*SUPPLIED DATA*.
——————

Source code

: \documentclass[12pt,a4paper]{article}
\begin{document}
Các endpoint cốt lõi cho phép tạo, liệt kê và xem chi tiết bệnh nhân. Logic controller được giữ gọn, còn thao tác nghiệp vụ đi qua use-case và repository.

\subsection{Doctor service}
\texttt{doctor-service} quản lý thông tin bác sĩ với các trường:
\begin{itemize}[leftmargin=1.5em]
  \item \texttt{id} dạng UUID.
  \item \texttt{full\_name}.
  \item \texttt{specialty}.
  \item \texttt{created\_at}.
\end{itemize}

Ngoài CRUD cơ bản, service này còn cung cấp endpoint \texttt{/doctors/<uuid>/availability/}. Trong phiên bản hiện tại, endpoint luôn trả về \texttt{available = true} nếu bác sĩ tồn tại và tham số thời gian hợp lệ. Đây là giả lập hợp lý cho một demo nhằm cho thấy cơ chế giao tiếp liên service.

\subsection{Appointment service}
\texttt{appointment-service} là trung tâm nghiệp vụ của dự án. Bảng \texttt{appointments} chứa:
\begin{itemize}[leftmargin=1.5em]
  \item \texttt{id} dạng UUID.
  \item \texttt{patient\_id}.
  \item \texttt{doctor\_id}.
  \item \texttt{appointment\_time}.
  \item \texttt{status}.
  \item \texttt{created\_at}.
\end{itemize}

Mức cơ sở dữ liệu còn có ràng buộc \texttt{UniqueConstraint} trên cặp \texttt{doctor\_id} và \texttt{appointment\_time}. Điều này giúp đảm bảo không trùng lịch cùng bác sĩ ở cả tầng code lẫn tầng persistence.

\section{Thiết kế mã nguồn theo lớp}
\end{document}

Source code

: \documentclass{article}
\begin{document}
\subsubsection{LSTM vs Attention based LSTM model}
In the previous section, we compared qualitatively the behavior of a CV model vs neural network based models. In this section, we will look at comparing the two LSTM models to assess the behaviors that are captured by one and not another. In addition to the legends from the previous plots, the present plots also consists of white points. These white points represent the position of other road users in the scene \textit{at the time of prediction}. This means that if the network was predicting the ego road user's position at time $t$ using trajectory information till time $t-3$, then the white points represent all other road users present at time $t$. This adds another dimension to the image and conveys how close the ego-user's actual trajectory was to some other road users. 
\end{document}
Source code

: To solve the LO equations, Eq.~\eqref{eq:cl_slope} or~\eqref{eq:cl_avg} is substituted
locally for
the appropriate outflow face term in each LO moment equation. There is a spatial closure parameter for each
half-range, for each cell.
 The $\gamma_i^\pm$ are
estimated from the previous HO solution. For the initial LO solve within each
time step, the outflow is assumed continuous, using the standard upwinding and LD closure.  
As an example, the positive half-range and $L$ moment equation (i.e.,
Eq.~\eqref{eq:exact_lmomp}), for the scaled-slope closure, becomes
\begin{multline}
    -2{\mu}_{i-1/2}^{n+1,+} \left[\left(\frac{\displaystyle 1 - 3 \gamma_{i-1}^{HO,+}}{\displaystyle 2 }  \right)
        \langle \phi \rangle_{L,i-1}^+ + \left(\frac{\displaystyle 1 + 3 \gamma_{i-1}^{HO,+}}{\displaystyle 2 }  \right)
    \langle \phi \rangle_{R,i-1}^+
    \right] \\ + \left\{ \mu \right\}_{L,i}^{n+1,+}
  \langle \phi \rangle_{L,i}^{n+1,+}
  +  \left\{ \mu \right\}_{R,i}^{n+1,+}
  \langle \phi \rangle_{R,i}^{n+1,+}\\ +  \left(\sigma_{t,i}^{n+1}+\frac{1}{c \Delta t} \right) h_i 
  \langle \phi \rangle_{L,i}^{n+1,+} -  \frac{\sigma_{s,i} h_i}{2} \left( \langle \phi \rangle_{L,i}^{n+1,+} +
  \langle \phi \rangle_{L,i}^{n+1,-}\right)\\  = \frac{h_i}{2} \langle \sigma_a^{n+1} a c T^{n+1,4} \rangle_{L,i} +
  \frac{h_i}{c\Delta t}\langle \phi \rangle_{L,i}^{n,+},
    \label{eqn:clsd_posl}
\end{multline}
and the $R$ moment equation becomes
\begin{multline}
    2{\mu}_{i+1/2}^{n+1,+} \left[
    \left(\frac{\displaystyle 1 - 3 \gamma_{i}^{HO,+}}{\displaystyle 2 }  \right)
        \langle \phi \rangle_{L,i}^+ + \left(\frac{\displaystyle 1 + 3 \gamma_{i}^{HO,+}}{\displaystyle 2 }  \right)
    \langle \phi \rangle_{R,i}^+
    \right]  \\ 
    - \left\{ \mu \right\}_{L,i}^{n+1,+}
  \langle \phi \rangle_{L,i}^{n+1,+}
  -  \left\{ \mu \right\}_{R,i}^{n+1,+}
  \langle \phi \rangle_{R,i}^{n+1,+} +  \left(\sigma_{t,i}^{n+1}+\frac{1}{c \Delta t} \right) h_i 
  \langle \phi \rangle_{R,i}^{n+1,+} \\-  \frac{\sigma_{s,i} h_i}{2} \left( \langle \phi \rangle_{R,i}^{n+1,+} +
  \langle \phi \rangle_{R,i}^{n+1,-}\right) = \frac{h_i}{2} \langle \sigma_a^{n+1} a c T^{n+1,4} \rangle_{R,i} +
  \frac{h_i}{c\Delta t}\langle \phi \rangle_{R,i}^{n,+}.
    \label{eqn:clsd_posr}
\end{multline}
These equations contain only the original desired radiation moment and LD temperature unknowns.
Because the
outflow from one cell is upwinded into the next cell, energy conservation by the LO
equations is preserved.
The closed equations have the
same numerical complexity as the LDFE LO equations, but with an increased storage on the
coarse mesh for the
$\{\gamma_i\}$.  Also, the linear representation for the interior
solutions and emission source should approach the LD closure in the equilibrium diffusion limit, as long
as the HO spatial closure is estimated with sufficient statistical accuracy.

——————

*ACTION ITEM*. Find the lines above that hold "previous", then copy each of them.

*RESPONSE BELOW*.
In the previous section, we compared qualitatively the behavior of a CV model vs neural network based models. In this section, we will look at comparing the two LSTM models to assess the behaviors that are captured by one and not another. In addition to the legends from the previous plots, the present plots also consists of white points. These white points represent the position of other road users in the scene \textit{at the time of prediction}. This means that if the network was predicting the ego road user's position at time $t$ using trajectory information till time $t-3$, then the white points represent all other road users present at time $t$. This adds another dimension to the image and conveys how close the ego-user's actual trajectory was to some other road users. 
estimated from the previous HO solution. For the initial LO solve within each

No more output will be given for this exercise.